■ Action item ■
You are asked to write out the entries exactly as they are given.

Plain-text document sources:
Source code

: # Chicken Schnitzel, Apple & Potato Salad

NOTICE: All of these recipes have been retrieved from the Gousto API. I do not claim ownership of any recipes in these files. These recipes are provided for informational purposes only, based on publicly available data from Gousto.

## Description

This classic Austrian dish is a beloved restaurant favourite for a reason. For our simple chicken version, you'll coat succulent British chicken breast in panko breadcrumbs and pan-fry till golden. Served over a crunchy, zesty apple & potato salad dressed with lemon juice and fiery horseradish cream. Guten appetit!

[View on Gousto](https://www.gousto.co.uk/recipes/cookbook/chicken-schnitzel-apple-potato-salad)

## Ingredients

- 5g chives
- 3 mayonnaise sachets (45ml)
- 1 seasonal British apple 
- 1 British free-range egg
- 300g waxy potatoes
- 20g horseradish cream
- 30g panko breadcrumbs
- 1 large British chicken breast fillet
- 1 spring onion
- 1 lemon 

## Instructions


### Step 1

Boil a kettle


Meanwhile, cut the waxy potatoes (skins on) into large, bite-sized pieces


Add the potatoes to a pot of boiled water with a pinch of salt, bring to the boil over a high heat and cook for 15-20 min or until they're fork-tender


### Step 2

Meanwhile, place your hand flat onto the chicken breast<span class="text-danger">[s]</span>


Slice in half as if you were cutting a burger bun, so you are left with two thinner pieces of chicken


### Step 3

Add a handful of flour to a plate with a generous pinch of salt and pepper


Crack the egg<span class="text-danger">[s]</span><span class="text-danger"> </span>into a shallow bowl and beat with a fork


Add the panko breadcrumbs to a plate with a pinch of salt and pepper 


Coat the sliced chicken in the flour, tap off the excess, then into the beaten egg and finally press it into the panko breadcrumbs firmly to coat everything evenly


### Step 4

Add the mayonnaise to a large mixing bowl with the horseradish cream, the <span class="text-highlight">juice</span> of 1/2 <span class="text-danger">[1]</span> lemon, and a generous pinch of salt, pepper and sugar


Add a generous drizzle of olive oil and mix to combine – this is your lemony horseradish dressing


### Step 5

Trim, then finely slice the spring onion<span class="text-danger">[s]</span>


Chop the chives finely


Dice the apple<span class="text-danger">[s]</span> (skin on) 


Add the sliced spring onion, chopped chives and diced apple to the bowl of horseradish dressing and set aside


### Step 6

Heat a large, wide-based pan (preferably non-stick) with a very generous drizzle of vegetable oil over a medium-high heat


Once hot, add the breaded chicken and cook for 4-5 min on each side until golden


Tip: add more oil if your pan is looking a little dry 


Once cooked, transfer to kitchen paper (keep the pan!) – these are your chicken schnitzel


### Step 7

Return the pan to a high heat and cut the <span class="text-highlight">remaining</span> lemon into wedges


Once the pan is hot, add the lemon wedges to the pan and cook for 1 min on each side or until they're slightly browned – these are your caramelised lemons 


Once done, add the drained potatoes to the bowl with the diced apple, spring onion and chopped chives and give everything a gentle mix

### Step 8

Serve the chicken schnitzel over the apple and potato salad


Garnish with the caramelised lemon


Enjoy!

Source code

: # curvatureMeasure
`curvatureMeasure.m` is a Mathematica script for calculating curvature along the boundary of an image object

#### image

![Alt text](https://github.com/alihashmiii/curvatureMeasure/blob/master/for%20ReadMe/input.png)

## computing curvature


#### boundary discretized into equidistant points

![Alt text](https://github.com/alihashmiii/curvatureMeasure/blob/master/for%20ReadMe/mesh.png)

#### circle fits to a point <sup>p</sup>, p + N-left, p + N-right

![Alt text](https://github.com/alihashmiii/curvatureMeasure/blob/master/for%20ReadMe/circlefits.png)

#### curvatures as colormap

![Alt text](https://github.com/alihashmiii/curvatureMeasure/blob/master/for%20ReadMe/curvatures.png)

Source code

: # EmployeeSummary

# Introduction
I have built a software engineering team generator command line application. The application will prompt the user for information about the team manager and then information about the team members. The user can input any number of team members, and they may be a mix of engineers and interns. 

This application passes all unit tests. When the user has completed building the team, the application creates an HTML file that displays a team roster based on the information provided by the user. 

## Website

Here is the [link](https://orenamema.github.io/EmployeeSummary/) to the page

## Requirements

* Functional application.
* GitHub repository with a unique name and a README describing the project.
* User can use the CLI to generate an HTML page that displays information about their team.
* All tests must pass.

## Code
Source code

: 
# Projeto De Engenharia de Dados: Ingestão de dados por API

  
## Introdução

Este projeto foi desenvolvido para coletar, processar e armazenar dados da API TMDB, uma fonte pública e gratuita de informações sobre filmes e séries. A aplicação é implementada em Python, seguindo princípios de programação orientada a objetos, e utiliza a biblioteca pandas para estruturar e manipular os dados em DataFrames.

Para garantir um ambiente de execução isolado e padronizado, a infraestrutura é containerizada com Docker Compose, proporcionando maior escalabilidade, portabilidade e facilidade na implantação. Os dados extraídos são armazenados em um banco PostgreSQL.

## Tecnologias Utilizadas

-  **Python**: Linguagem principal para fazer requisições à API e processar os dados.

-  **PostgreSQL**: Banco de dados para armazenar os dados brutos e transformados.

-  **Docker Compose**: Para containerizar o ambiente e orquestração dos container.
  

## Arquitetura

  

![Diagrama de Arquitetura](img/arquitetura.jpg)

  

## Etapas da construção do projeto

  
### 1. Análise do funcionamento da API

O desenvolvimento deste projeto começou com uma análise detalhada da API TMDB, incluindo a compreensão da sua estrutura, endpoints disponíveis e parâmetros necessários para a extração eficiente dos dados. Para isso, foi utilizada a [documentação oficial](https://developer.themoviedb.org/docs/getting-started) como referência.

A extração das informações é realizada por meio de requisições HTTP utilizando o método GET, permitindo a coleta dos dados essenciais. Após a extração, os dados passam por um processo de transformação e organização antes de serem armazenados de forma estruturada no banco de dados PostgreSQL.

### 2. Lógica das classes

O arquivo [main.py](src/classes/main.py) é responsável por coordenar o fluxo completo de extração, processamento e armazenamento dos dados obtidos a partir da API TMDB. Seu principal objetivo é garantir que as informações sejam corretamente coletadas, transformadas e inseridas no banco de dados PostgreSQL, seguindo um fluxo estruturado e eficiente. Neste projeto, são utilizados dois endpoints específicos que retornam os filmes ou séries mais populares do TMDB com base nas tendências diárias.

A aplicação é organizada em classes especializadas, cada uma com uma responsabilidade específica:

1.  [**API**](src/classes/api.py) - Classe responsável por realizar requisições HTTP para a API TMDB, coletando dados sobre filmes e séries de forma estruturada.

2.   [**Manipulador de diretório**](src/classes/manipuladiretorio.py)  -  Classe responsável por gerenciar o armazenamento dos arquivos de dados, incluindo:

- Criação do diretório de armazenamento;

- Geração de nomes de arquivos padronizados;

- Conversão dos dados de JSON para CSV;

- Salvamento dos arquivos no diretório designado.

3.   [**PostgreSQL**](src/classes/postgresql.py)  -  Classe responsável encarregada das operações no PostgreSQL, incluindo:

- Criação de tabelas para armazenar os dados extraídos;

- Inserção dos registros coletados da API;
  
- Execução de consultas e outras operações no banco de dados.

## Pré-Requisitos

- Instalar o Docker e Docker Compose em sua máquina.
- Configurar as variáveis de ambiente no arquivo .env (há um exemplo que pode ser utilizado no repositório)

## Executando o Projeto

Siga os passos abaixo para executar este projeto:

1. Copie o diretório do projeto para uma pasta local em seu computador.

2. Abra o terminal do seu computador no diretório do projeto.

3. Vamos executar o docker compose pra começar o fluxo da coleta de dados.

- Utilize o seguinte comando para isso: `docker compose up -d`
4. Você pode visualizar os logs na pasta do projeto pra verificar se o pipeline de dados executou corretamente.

■ Written answer ■
Source code

: # Chicken Schnitzel, Apple & Potato Salad

NOTICE: All of these recipes have been retrieved from the Gousto API. I do not claim ownership of any recipes in these files. These recipes are provided for informational purposes only, based on publicly available data from Gousto.

## Description

This classic Austrian dish is a beloved restaurant favourite for a reason. For our simple chicken version, you'll coat succulent British chicken breast in panko breadcrumbs and pan-fry till golden. Served over a crunchy, zesty apple & potato salad dressed with lemon juice and fiery horseradish cream. Guten appetit!

[View on Gousto](https://www.gousto.co.uk/recipes/cookbook/chicken-schnitzel-apple-potato-salad)

## Ingredients

- 5g chives
- 3 mayonnaise sachets (45ml)
- 1 seasonal British apple 
- 1 British free-range egg
- 300g waxy potatoes
- 20g horseradish cream
- 30g panko breadcrumbs
- 1 large British chicken breast fillet
- 1 spring onion
- 1 lemon 

## Instructions


### Step 1

Boil a kettle


Meanwhile, cut the waxy potatoes (skins on) into large, bite-sized pieces


Add the potatoes to a pot of boiled water with a pinch of salt, bring to the boil over a high heat and cook for 15-20 min or until they're fork-tender


### Step 2

Meanwhile, place your hand flat onto the chicken breast<span class="text-danger">[s]</span>


Slice in half as if you were cutting a burger bun, so you are left with two thinner pieces of chicken


### Step 3

Add a handful of flour to a plate with a generous pinch of salt and pepper


Crack the egg<span class="text-danger">[s]</span><span class="text-danger"> </span>into a shallow bowl and beat with a fork


Add the panko breadcrumbs to a plate with a pinch of salt and pepper 


Coat the sliced chicken in the flour, tap off the excess, then into the beaten egg and finally press it into the panko breadcrumbs firmly to coat everything evenly


### Step 4

Add the mayonnaise to a large mixing bowl with the horseradish cream, the <span class="text-highlight">juice</span> of 1/2 <span class="text-danger">[1]</span> lemon, and a generous pinch of salt, pepper and sugar


Add a generous drizzle of olive oil and mix to combine – this is your lemony horseradish dressing


### Step 5

Trim, then finely slice the spring onion<span class="text-danger">[s]</span>


Chop the chives finely


Dice the apple<span class="text-danger">[s]</span> (skin on) 


Add the sliced spring onion, chopped chives and diced apple to the bowl of horseradish dressing and set aside


### Step 6

Heat a large, wide-based pan (preferably non-stick) with a very generous drizzle of vegetable oil over a medium-high heat


Once hot, add the breaded chicken and cook for 4-5 min on each side until golden


Tip: add more oil if your pan is looking a little dry 


Once cooked, transfer to kitchen paper (keep the pan!) – these are your chicken schnitzel


### Step 7

Return the pan to a high heat and cut the <span class="text-highlight">remaining</span> lemon into wedges


Once the pan is hot, add the lemon wedges to the pan and cook for 1 min on each side or until they're slightly browned – these are your caramelised lemons 


Once done, add the drained potatoes to the bowl with the diced apple, spring onion and chopped chives and give everything a gentle mix

### Step 8

Serve the chicken schnitzel over the apple and potato salad


Garnish with the caramelised lemon


Enjoy!

Source code

: # curvatureMeasure
`curvatureMeasure.m` is a Mathematica script for calculating curvature along the boundary of an image object

#### image

![Alt text](https://github.com/alihashmiii/curvatureMeasure/blob/master/for%20ReadMe/input.png)

## computing curvature


#### boundary discretized into equidistant points

![Alt text](https://github.com/alihashmiii/curvatureMeasure/blob/master/for%20ReadMe/mesh.png)

#### circle fits to a point <sup>p</sup>, p + N-left, p + N-right

![Alt text](https://github.com/alihashmiii/curvatureMeasure/blob/master/for%20ReadMe/circlefits.png)

#### curvatures as colormap

![Alt text](https://github.com/alihashmiii/curvatureMeasure/blob/master/for%20ReadMe/curvatures.png)

Source code

: # EmployeeSummary

# Introduction
I have built a software engineering team generator command line application. The application will prompt the user for information about the team manager and then information about the team members. The user can input any number of team members, and they may be a mix of engineers and interns. 

This application passes all unit tests. When the user has completed building the team, the application creates an HTML file that displays a team roster based on the information provided by the user. 

## Website

Here is the [link](https://orenamema.github.io/EmployeeSummary/) to the page

## Requirements

* Functional application.
* GitHub repository with a unique name and a README describing the project.
* User can use the CLI to generate an HTML page that displays information about their team.
* All tests must pass.

## Code
Source code

: 
# Projeto De Engenharia de Dados: Ingestão de dados por API

  
## Introdução

Este projeto foi desenvolvido para coletar, processar e armazenar dados da API TMDB, uma fonte pública e gratuita de informações sobre filmes e séries. A aplicação é implementada em Python, seguindo princípios de programação orientada a objetos, e utiliza a biblioteca pandas para estruturar e manipular os dados em DataFrames.

Para garantir um ambiente de execução isolado e padronizado, a infraestrutura é containerizada com Docker Compose, proporcionando maior escalabilidade, portabilidade e facilidade na implantação. Os dados extraídos são armazenados em um banco PostgreSQL.

## Tecnologias Utilizadas

-  **Python**: Linguagem principal para fazer requisições à API e processar os dados.

-  **PostgreSQL**: Banco de dados para armazenar os dados brutos e transformados.

-  **Docker Compose**: Para containerizar o ambiente e orquestração dos container.
  

## Arquitetura

  

![Diagrama de Arquitetura](img/arquitetura.jpg)

  

## Etapas da construção do projeto

  
### 1. Análise do funcionamento da API

O desenvolvimento deste projeto começou com uma análise detalhada da API TMDB, incluindo a compreensão da sua estrutura, endpoints disponíveis e parâmetros necessários para a extração eficiente dos dados. Para isso, foi utilizada a [documentação oficial](https://developer.themoviedb.org/docs/getting-started) como referência.

A extração das informações é realizada por meio de requisições HTTP utilizando o método GET, permitindo a coleta dos dados essenciais. Após a extração, os dados passam por um processo de transformação e organização antes de serem armazenados de forma estruturada no banco de dados PostgreSQL.

### 2. Lógica das classes

O arquivo [main.py](src/classes/main.py) é responsável por coordenar o fluxo completo de extração, processamento e armazenamento dos dados obtidos a partir da API TMDB. Seu principal objetivo é garantir que as informações sejam corretamente coletadas, transformadas e inseridas no banco de dados PostgreSQL, seguindo um fluxo estruturado e eficiente. Neste projeto, são utilizados dois endpoints específicos que retornam os filmes ou séries mais populares do TMDB com base nas tendências diárias.

A aplicação é organizada em classes especializadas, cada uma com uma responsabilidade específica:

1.  [**API**](src/classes/api.py) - Classe responsável por realizar requisições HTTP para a API TMDB, coletando dados sobre filmes e séries de forma estruturada.

2.   [**Manipulador de diretório**](src/classes/manipuladiretorio.py)  -  Classe responsável por gerenciar o armazenamento dos arquivos de dados, incluindo:

- Criação do diretório de armazenamento;

- Geração de nomes de arquivos padronizados;

- Conversão dos dados de JSON para CSV;

- Salvamento dos arquivos no diretório designado.

3.   [**PostgreSQL**](src/classes/postgresql.py)  -  Classe responsável encarregada das operações no PostgreSQL, incluindo:

- Criação de tabelas para armazenar os dados extraídos;

- Inserção dos registros coletados da API;
  
- Execução de consultas e outras operações no banco de dados.

## Pré-Requisitos

- Instalar o Docker e Docker Compose em sua máquina.
- Configurar as variáveis de ambiente no arquivo .env (há um exemplo que pode ser utilizado no repositório)

## Executando o Projeto

Siga os passos abaixo para executar este projeto:

1. Copie o diretório do projeto para uma pasta local em seu computador.

2. Abra o terminal do seu computador no diretório do projeto.

3. Vamos executar o docker compose pra começar o fluxo da coleta de dados.

- Utilize o seguinte comando para isso: `docker compose up -d`
4. Você pode visualizar os logs na pasta do projeto pra verificar se o pipeline de dados executou corretamente.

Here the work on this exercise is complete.